Chauffage infrarouge à ondes moyennes : au-delà des spécifications techniques
La plupart des fournisseurs traitent les lampes à ondes moyennes infrarouges comme des ampoules ordinaires. Ils demandent simplement le nombre de watts et la longueur souhaitée, envoient la lampe, et c’est tout. Mais voilà le problème : une lampe n’est pas qu’un simple composant. Il s’agit plutôt de savoir quelle quantité de chaleur atteint réellement l’objet à chauffer.

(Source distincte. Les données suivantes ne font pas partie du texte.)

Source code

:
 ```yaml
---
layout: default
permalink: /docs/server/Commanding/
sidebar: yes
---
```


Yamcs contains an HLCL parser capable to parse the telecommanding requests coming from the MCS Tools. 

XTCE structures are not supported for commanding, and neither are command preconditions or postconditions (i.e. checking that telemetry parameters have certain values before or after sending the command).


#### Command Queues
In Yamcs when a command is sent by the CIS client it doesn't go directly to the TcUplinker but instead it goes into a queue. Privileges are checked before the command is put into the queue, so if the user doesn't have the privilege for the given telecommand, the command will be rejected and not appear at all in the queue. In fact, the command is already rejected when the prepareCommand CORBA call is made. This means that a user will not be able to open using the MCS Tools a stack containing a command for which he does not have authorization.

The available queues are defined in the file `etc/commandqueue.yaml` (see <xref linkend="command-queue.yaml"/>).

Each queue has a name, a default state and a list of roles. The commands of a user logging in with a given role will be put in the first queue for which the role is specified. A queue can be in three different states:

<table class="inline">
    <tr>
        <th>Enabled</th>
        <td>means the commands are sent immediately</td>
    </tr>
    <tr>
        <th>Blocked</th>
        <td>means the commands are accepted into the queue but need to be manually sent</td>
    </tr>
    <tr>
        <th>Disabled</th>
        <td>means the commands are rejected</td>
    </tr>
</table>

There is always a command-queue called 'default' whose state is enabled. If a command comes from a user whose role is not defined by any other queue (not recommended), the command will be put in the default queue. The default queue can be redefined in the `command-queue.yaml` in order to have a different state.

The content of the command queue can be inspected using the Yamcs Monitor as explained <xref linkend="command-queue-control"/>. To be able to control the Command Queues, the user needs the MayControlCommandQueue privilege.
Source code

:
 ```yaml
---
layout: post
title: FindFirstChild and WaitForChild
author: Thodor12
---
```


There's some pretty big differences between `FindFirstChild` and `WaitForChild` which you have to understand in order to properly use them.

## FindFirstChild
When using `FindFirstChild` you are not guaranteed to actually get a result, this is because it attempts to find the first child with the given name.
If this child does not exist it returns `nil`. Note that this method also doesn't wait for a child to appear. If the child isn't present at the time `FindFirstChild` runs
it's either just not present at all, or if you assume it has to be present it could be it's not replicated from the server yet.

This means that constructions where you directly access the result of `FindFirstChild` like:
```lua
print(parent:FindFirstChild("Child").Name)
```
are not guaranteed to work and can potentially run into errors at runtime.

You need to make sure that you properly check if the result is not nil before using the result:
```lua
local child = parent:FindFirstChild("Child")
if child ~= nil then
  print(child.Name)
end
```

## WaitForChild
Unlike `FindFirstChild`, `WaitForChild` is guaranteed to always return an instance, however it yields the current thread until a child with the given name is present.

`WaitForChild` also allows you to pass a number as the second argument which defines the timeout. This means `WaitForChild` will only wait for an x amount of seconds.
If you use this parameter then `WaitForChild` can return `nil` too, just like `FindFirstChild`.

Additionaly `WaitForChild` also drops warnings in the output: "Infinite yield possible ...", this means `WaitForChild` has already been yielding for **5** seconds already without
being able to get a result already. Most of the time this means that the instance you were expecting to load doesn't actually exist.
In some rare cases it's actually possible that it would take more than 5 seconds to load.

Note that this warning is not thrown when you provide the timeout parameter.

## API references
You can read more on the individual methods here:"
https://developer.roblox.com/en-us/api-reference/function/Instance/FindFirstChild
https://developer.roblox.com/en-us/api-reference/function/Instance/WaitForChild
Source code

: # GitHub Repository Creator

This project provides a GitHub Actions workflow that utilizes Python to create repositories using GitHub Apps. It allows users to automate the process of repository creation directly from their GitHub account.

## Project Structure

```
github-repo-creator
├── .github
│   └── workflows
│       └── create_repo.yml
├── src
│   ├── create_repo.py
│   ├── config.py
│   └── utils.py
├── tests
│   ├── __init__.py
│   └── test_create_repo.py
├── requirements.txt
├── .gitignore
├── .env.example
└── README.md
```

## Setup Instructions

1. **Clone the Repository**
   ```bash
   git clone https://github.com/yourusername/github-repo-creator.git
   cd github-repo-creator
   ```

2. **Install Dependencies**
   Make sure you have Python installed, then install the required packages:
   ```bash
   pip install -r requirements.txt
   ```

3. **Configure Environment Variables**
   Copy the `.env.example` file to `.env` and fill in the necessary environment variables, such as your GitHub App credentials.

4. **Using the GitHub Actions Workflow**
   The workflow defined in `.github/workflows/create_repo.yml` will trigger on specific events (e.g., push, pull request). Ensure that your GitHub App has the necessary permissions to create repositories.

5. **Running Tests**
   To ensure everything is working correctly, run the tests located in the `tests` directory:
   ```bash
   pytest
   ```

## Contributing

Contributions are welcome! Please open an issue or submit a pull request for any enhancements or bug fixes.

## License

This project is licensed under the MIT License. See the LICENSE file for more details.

Les aspects physiques importants
Les lampes à ondes moyennes infrarouges fonctionnent dans la gamme de longueurs d’onde allant de 2,0 à 4,0 micromètres. Si vous travaillez avec du verre ou certains polymères, c’est précisément cette plage qui correspond au meilleur niveau d’absorption de la chaleur. La tension et le nombre de watts déterminent donc la densité de chaleur générée. Si vous insérez une lampe à haute puissance dans un espace très restreint, vous obtiendrez une énergie intense. Cela semble bien, mais cela exerce une pression énorme sur l’alimentation électrique. Si les connexions ne peuvent pas supporter ce courant, elles risquent de se détériorer. Simple, non ?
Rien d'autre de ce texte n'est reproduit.